WORK ORDER: Output exactly the lines from the one with "log (base 10)" through the last line of the data below, both included, and nothing more.

[SUPPLIED ENTRIES]

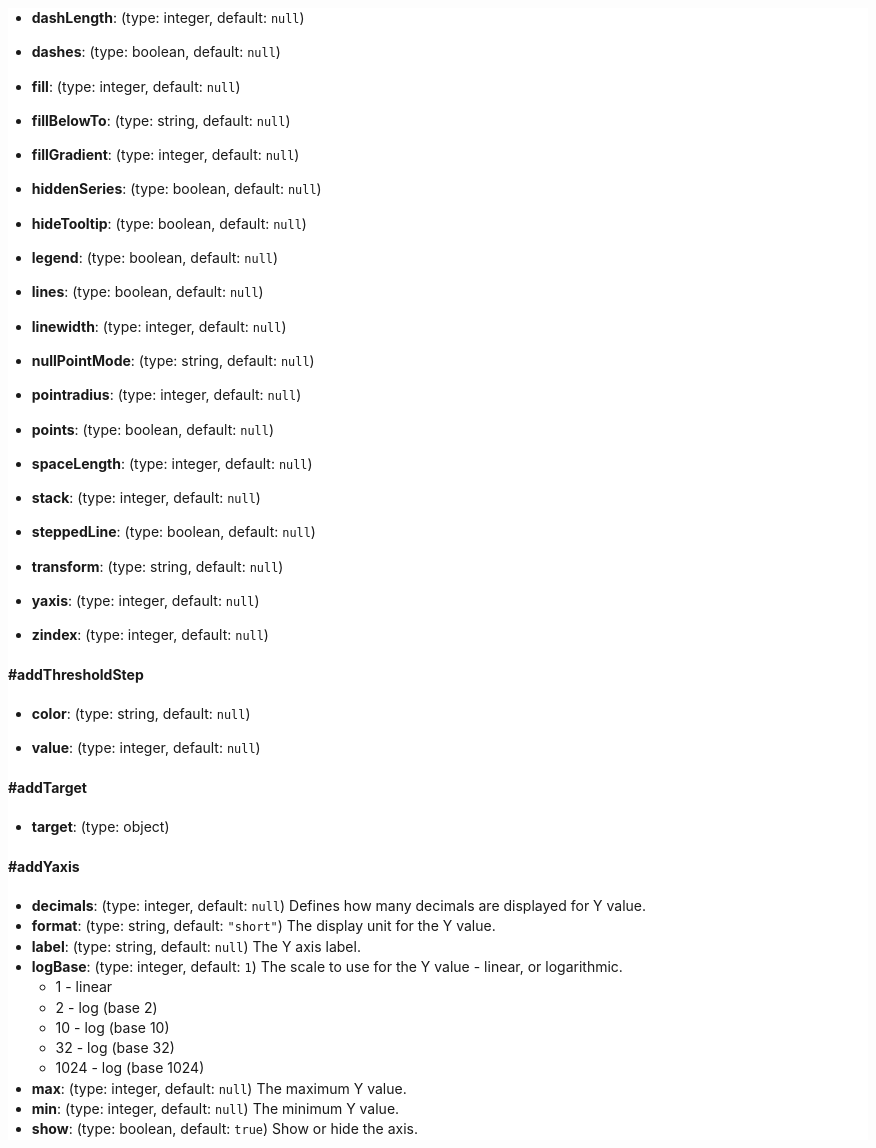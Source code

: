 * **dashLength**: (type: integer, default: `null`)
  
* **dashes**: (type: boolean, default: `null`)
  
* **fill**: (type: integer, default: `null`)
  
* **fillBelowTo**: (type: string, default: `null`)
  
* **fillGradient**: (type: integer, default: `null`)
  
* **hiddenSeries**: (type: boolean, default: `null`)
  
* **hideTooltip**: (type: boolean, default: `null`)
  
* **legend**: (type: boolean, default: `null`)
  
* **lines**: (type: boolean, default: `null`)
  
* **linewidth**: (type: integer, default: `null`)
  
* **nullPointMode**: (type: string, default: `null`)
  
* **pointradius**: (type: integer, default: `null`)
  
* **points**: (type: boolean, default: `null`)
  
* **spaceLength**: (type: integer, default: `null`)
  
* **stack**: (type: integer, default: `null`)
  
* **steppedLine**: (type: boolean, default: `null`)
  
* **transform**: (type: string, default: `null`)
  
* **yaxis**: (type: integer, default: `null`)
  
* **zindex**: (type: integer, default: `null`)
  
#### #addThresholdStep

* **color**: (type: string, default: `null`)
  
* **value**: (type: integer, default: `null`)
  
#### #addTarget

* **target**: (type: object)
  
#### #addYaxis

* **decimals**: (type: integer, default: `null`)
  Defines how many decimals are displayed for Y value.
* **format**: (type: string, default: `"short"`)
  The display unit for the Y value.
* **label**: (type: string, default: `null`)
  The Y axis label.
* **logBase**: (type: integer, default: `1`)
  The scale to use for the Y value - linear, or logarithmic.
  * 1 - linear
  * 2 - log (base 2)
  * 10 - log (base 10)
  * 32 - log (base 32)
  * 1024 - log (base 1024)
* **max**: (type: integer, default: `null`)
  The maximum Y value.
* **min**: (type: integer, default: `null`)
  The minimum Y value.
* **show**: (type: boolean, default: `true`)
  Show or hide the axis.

[/SUPPLIED ENTRIES]

REPLY TO THE EXERCISE:
  * 10 - log (base 10)
  * 32 - log (base 32)
  * 1024 - log (base 1024)
* **max**: (type: integer, default: `null`)
  The maximum Y value.
* **min**: (type: integer, default: `null`)
  The minimum Y value.
* **show**: (type: boolean, default: `true`)
  Show or hide the axis.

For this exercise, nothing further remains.